Task material:
┏━━
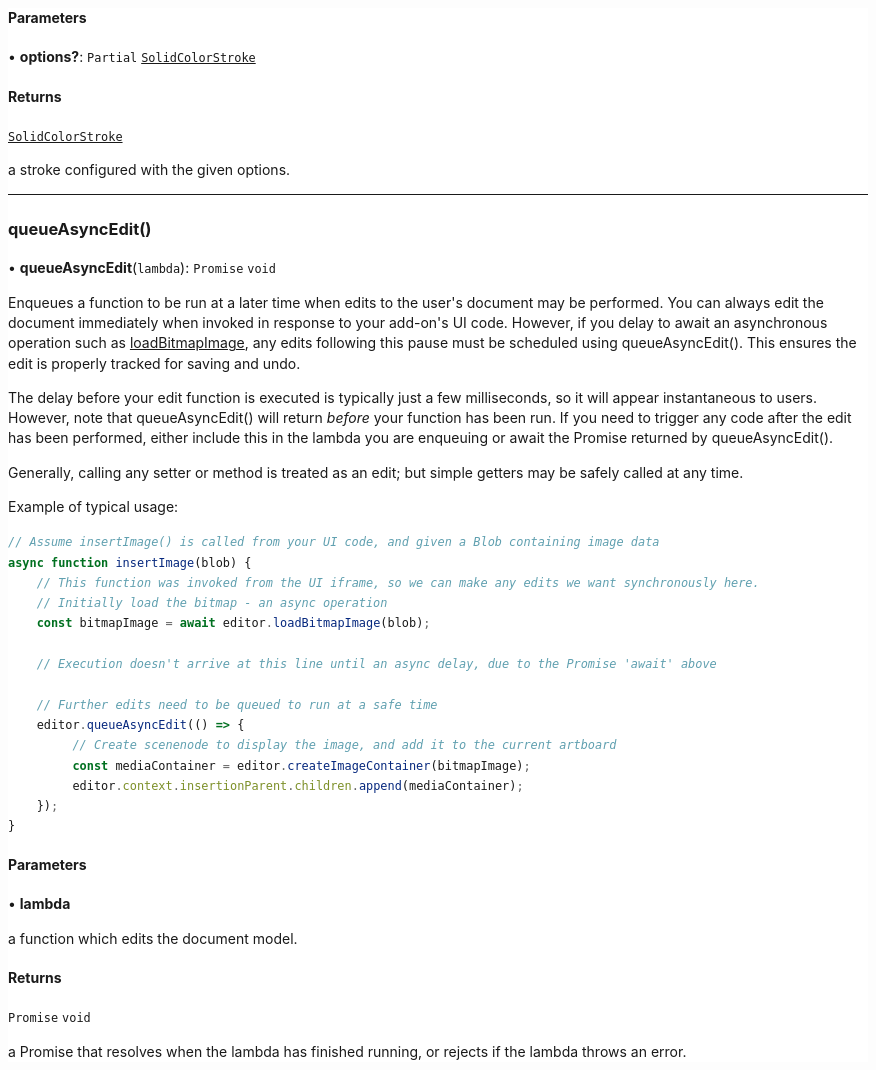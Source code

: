 #### Parameters

• **options?**: `Partial` [`SolidColorStroke`](../interfaces/SolidColorStroke.md)

#### Returns

[`SolidColorStroke`](../interfaces/SolidColorStroke.md)

a stroke configured with the given options.

<hr />

### queueAsyncEdit()

• **queueAsyncEdit**(`lambda`): `Promise` `void`

Enqueues a function to be run at a later time when edits to the user's document may be performed. You can always edit
the document immediately when invoked in response to your add-on's UI code. However, if you delay to await an
asynchronous operation such as [loadBitmapImage](Editor.md#loadbitmapimage), any edits following this pause must be scheduled using
queueAsyncEdit(). This ensures the edit is properly tracked for saving and undo.

The delay before your edit function is executed is typically just a few milliseconds, so it will appear instantaneous
to users. However, note that queueAsyncEdit() will return *before* your function has been run.
If you need to trigger any code after the edit has been performed, either include this in the lambda you are enqueuing
or await the Promise returned by queueAsyncEdit().

Generally, calling any setter or method is treated as an edit; but simple getters may be safely called at any time.

Example of typical usage:

```js
// Assume insertImage() is called from your UI code, and given a Blob containing image data
async function insertImage(blob) {
    // This function was invoked from the UI iframe, so we can make any edits we want synchronously here.
    // Initially load the bitmap - an async operation
    const bitmapImage = await editor.loadBitmapImage(blob);

    // Execution doesn't arrive at this line until an async delay, due to the Promise 'await' above

    // Further edits need to be queued to run at a safe time
    editor.queueAsyncEdit(() => {
         // Create scenenode to display the image, and add it to the current artboard
         const mediaContainer = editor.createImageContainer(bitmapImage);
         editor.context.insertionParent.children.append(mediaContainer);
    });
}
```

#### Parameters

• **lambda**

a function which edits the document model.

#### Returns

`Promise` `void`

a Promise that resolves when the lambda has finished running, or rejects if the lambda throws an error.
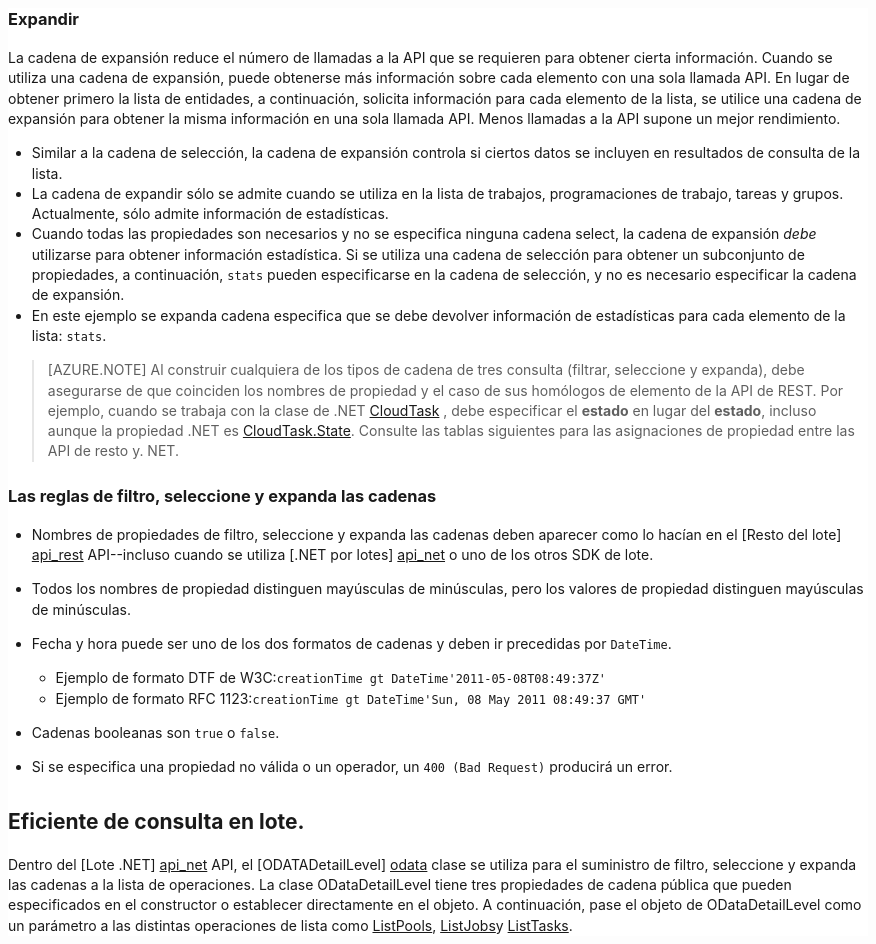 ### <a name="expand"></a>Expandir
La cadena de expansión reduce el número de llamadas a la API que se requieren para obtener cierta información. Cuando se utiliza una cadena de expansión, puede obtenerse más información sobre cada elemento con una sola llamada API. En lugar de obtener primero la lista de entidades, a continuación, solicita información para cada elemento de la lista, se utilice una cadena de expansión para obtener la misma información en una sola llamada API. Menos llamadas a la API supone un mejor rendimiento.

- Similar a la cadena de selección, la cadena de expansión controla si ciertos datos se incluyen en resultados de consulta de la lista.
- La cadena de expandir sólo se admite cuando se utiliza en la lista de trabajos, programaciones de trabajo, tareas y grupos. Actualmente, sólo admite información de estadísticas.
- Cuando todas las propiedades son necesarios y no se especifica ninguna cadena select, la cadena de expansión *debe* utilizarse para obtener información estadística. Si se utiliza una cadena de selección para obtener un subconjunto de propiedades, a continuación, `stats` pueden especificarse en la cadena de selección, y no es necesario especificar la cadena de expansión.
- En este ejemplo se expanda cadena especifica que se debe devolver información de estadísticas para cada elemento de la lista: `stats`.

> [AZURE.NOTE] Al construir cualquiera de los tipos de cadena de tres consulta (filtrar, seleccione y expanda), debe asegurarse de que coinciden los nombres de propiedad y el caso de sus homólogos de elemento de la API de REST. Por ejemplo, cuando se trabaja con la clase de .NET [CloudTask](https://msdn.microsoft.com/library/azure/microsoft.azure.batch.cloudtask) , debe especificar el **estado** en lugar del **estado**, incluso aunque la propiedad .NET es [CloudTask.State](https://msdn.microsoft.com/library/azure/microsoft.azure.batch.cloudtask.state). Consulte las tablas siguientes para las asignaciones de propiedad entre las API de resto y. NET.

### <a name="rules-for-filter-select-and-expand-strings"></a>Las reglas de filtro, seleccione y expanda las cadenas

- Nombres de propiedades de filtro, seleccione y expanda las cadenas deben aparecer como lo hacían en el [Resto del lote] [ api_rest] API--incluso cuando se utiliza [.NET por lotes] [ api_net] o uno de los otros SDK de lote.
- Todos los nombres de propiedad distinguen mayúsculas de minúsculas, pero los valores de propiedad distinguen mayúsculas de minúsculas.
- Fecha y hora puede ser uno de los dos formatos de cadenas y deben ir precedidas por `DateTime`.

  - Ejemplo de formato DTF de W3C:`creationTime gt DateTime'2011-05-08T08:49:37Z'`
  - Ejemplo de formato RFC 1123:`creationTime gt DateTime'Sun, 08 May 2011 08:49:37 GMT'`
- Cadenas booleanas son `true` o `false`.
- Si se especifica una propiedad no válida o un operador, un `400 (Bad Request)` producirá un error.

## <a name="efficient-querying-in-batch-net"></a>Eficiente de consulta en lote.

Dentro del [Lote .NET] [ api_net] API, el [ODATADetailLevel] [ odata] clase se utiliza para el suministro de filtro, seleccione y expanda las cadenas a la lista de operaciones. La clase ODataDetailLevel tiene tres propiedades de cadena pública que pueden especificados en el constructor o establecer directamente en el objeto. A continuación, pase el objeto de ODataDetailLevel como un parámetro a las distintas operaciones de lista como [ListPools][net_list_pools], [ListJobs][net_list_jobs]y [ListTasks][net_list_tasks].


[api_net]: http://msdn.microsoft.com/library/azure/mt348682.aspx
[api_net_listjobs]: https://msdn.microsoft.com/library/azure/microsoft.azure.batch.joboperations.listjobs.aspx
[api_rest]: http://msdn.microsoft.com/library/azure/dn820158.aspx
[batch_metrics]: https://github.com/Azure/azure-batch-samples/tree/master/CSharp/BatchMetrics
[efficient_query_sample]: https://github.com/Azure/azure-batch-samples/tree/master/CSharp/ArticleProjects/EfficientListQueries
[forum]: https://social.msdn.microsoft.com/forums/azure/en-US/home?forum=azurebatch
[github_samples]: https://github.com/Azure/azure-batch-samples
[odata]: https://msdn.microsoft.com/library/azure/microsoft.azure.batch.odatadetaillevel.aspx
[odata_ctor]: https://msdn.microsoft.com/library/azure/dn866178.aspx
[odata_expand]: https://msdn.microsoft.com/library/azure/microsoft.azure.batch.odatadetaillevel.expandclause.aspx
[odata_filter]: https://msdn.microsoft.com/library/azure/microsoft.azure.batch.odatadetaillevel.filterclause.aspx
[odata_select]: https://msdn.microsoft.com/library/azure/microsoft.azure.batch.odatadetaillevel.selectclause.aspx
[net_list_certs]: https://msdn.microsoft.com/library/azure/microsoft.azure.batch.certificateoperations.listcertificates.aspx
[net_list_compute_nodes]: https://msdn.microsoft.com/library/azure/microsoft.azure.batch.pooloperations.listcomputenodes.aspx
[net_list_job_schedules]: https://msdn.microsoft.com/library/azure/microsoft.azure.batch.jobscheduleoperations.listjobschedules.aspx
[net_list_jobprep_status]: https://msdn.microsoft.com/library/azure/microsoft.azure.batch.joboperations.listjobpreparationandreleasetaskstatus.aspx
[net_list_jobs]: https://msdn.microsoft.com/library/azure/microsoft.azure.batch.joboperations.listjobs.aspx
[net_list_nodefiles]: https://msdn.microsoft.com/library/azure/microsoft.azure.batch.joboperations.listnodefiles.aspx
[net_list_pools]: https://msdn.microsoft.com/library/azure/microsoft.azure.batch.pooloperations.listpools.aspx
[net_list_schedule_jobs]: https://msdn.microsoft.com/library/azure/microsoft.azure.batch.jobscheduleoperations.listjobs.aspx
[net_list_task_files]: https://msdn.microsoft.com/library/azure/microsoft.azure.batch.cloudtask.listnodefiles.aspx
[net_list_tasks]: https://msdn.microsoft.com/library/azure/microsoft.azure.batch.joboperations.listtasks.aspx
[rest_list_certs]: https://msdn.microsoft.com/library/azure/dn820154.aspx
[rest_list_compute_nodes]: https://msdn.microsoft.com/library/azure/dn820159.aspx
[rest_list_job_schedules]: https://msdn.microsoft.com/library/azure/mt282174.aspx
[rest_list_jobprep_status]: https://msdn.microsoft.com/library/azure/mt282170.aspx
[rest_list_jobs]: https://msdn.microsoft.com/library/azure/dn820117.aspx
[rest_list_nodefiles]: https://msdn.microsoft.com/library/azure/dn820151.aspx
[rest_list_pools]: https://msdn.microsoft.com/library/azure/dn820101.aspx
[rest_list_schedule_jobs]: https://msdn.microsoft.com/library/azure/mt282169.aspx
[rest_list_task_files]: https://msdn.microsoft.com/library/azure/dn820142.aspx
[rest_list_tasks]: https://msdn.microsoft.com/library/azure/dn820187.aspx
[rest_get_cert]: https://msdn.microsoft.com/library/azure/dn820176.aspx
[rest_get_job]: https://msdn.microsoft.com/library/azure/dn820106.aspx
[rest_get_node]: https://msdn.microsoft.com/library/azure/dn820168.aspx
[rest_get_pool]: https://msdn.microsoft.com/library/azure/dn820165.aspx
[rest_get_schedule]: https://msdn.microsoft.com/library/azure/mt282171.aspx
[rest_get_task]: https://msdn.microsoft.com/library/azure/dn820133.aspx
[net_cert]: https://msdn.microsoft.com/library/azure/microsoft.azure.batch.certificate.aspx
[net_job]: https://msdn.microsoft.com/library/azure/microsoft.azure.batch.cloudjob.aspx
[net_node]: https://msdn.microsoft.com/library/azure/microsoft.azure.batch.computenode.aspx
[net_pool]: https://msdn.microsoft.com/library/azure/microsoft.azure.batch.cloudpool.aspx
[net_schedule]: https://msdn.microsoft.com/library/azure/microsoft.azure.batch.cloudjobschedule.aspx
[net_task]: https://msdn.microsoft.com/library/azure/microsoft.azure.batch.cloudtask.aspx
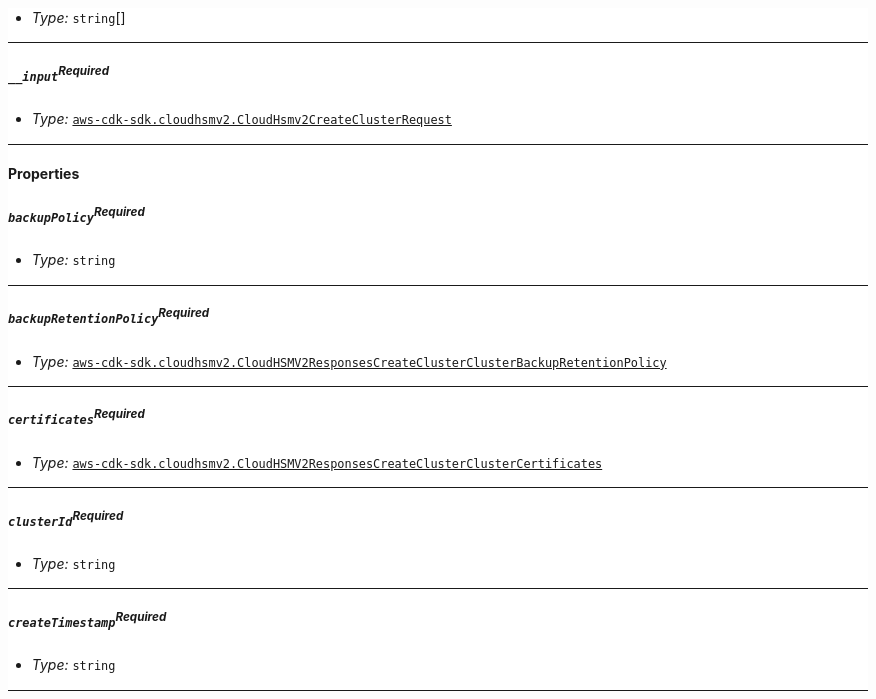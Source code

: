 - *Type:* `string`[]

---

##### `__input`<sup>Required</sup> <a name="aws-cdk-sdk.cloudhsmv2.CloudHSMV2ResponsesCreateClusterCluster.parameter.__input"></a>

- *Type:* [`aws-cdk-sdk.cloudhsmv2.CloudHsmv2CreateClusterRequest`](#aws-cdk-sdk.cloudhsmv2.CloudHsmv2CreateClusterRequest)

---



#### Properties <a name="Properties"></a>

##### `backupPolicy`<sup>Required</sup> <a name="aws-cdk-sdk.cloudhsmv2.CloudHSMV2ResponsesCreateClusterCluster.property.backupPolicy"></a>

- *Type:* `string`

---

##### `backupRetentionPolicy`<sup>Required</sup> <a name="aws-cdk-sdk.cloudhsmv2.CloudHSMV2ResponsesCreateClusterCluster.property.backupRetentionPolicy"></a>

- *Type:* [`aws-cdk-sdk.cloudhsmv2.CloudHSMV2ResponsesCreateClusterClusterBackupRetentionPolicy`](#aws-cdk-sdk.cloudhsmv2.CloudHSMV2ResponsesCreateClusterClusterBackupRetentionPolicy)

---

##### `certificates`<sup>Required</sup> <a name="aws-cdk-sdk.cloudhsmv2.CloudHSMV2ResponsesCreateClusterCluster.property.certificates"></a>

- *Type:* [`aws-cdk-sdk.cloudhsmv2.CloudHSMV2ResponsesCreateClusterClusterCertificates`](#aws-cdk-sdk.cloudhsmv2.CloudHSMV2ResponsesCreateClusterClusterCertificates)

---

##### `clusterId`<sup>Required</sup> <a name="aws-cdk-sdk.cloudhsmv2.CloudHSMV2ResponsesCreateClusterCluster.property.clusterId"></a>

- *Type:* `string`

---

##### `createTimestamp`<sup>Required</sup> <a name="aws-cdk-sdk.cloudhsmv2.CloudHSMV2ResponsesCreateClusterCluster.property.createTimestamp"></a>

- *Type:* `string`

---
┗━━
Instructions to follow: Copy out each line of the data in which the word "stats" appears.

Result for this task:
- Cuando todas las propiedades son necesarios y no se especifica ninguna cadena select, la cadena de expansión *debe* utilizarse para obtener información estadística. Si se utiliza una cadena de selección para obtener un subconjunto de propiedades, a continuación, `stats` pueden especificarse en la cadena de selección, y no es necesario especificar la cadena de expansión.
- En este ejemplo se expanda cadena especifica que se debe devolver información de estadísticas para cada elemento de la lista: `stats`.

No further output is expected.